That round table gave way to a debate about the same concerns – how changes in society were challenging the succession of traditional family businesses and prising the most precious real estate from their historic owners, in Rioja and elsewhere. Pretty gloomy stuff, but probably the same debate has been repeated for the last 100 years and the world has not come to an end just yet. More optimistically, the very presence of Ramiro was a reminder that however far a wine region can fall from its tree, consumers will seek out wines that reflect the place and the culture when possible.
Fascinating stuff but the time tends to drag on when you have four empty wine glasses in front of you. Fortunately, we didn’t have to wait much longer for the bride and groom and before we knew it the glasses were no longer empty. After a few words on the – pretty challenging – climate conditions and evolution of the vineyards during the 2019-20 growing season it was time to taste the 2020 single vineyard wines.
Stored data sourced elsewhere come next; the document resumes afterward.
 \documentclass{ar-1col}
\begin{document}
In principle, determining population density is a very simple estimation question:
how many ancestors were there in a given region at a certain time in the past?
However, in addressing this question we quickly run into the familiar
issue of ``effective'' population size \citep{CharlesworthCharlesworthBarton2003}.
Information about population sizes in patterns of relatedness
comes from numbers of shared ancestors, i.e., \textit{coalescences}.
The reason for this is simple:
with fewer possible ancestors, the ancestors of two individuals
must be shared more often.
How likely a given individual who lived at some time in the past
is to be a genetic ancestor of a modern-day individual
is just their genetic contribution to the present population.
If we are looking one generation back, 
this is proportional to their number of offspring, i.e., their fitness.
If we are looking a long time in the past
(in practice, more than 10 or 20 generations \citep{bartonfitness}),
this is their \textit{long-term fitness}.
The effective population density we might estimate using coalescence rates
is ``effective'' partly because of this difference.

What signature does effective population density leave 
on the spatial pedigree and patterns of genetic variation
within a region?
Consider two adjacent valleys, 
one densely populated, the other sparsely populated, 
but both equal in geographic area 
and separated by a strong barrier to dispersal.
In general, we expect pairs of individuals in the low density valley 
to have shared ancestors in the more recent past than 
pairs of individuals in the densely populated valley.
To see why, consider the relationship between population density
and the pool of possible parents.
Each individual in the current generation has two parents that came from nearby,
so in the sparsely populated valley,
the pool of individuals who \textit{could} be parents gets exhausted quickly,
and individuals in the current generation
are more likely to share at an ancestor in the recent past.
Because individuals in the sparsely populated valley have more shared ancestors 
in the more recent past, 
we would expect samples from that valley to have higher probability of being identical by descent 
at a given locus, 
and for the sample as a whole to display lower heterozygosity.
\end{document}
The tasting had a neat structure because we tasted the wines, more or less, in order of the depth of navigable soil in the vineyards, as captured by a set of “calicatas” – from 60cm to over 2m tall. (You like terroir? Look at those tubes!) This frankly is right up my street – an attempt to understand the wines in the context of the soils, and opens up a dimension I look forward to exploring further. And neither was it excessively nerdy – Juan Carlos Lopez de Lacalle disarmingly recognized that they were exploring and trying to understand the “what” but still didn’t know “why”.
First up were Cuerdamayor and Santa Cecilia – two old vineyards, planted in the 20s and 30s but with only 55 and 60 cm of topsoil. Surface feeding old vines you might call them. And the contrasts started right away: while Cuerdamayor had a bright, floral and fruity nose and a zesty, lively acidity, Santa Cecilia was altogether more mineral, more serious, a touch of the skin of barbecued peppers. Both extremely drinkable but with distinct personalities.
The second flight were three classy wines: La Laguna, San Lazaro, and Quintanilla. Vineyards planted in 1920, 1956 and 1951, respectively, with 105, 145 and 175 cm of topsoil available. Again this flight showed personalities that were different between each other and from the earlier flight. La Laguna was all blackcurrant fruit gums and even a touch of honey on the nose, and then a surprisingly saline and savoury palate. San Lazaro, by contrast was like a punnet of fresh black fruit, or even a blackberry bush on the nose, and had that same freshness and a leafy acidity on the palate. Quintanilla was a further step in that direction, with blackberry jam on the nose and then a palate with soft tannins and a hint of apple seed, nice profile that was full of flavour and compact.
These, by the way, are from my notes, but I wish I had taken better note of what had been said by Juan Carlos and Carlos as they presented the wines because their thoughts and angles on the art of wine tasting and description were fascinating. I tend to think of wines in shapes and textures, but Juan Carlos seems to see them like a combination of architectural blue prints and poetry (and don’t worry, no poetry was recited). Carlos, on the other hand had a more direct-to-the-emotion approach, comparing wines to the feeling of a surfboard on a wave amongst other things.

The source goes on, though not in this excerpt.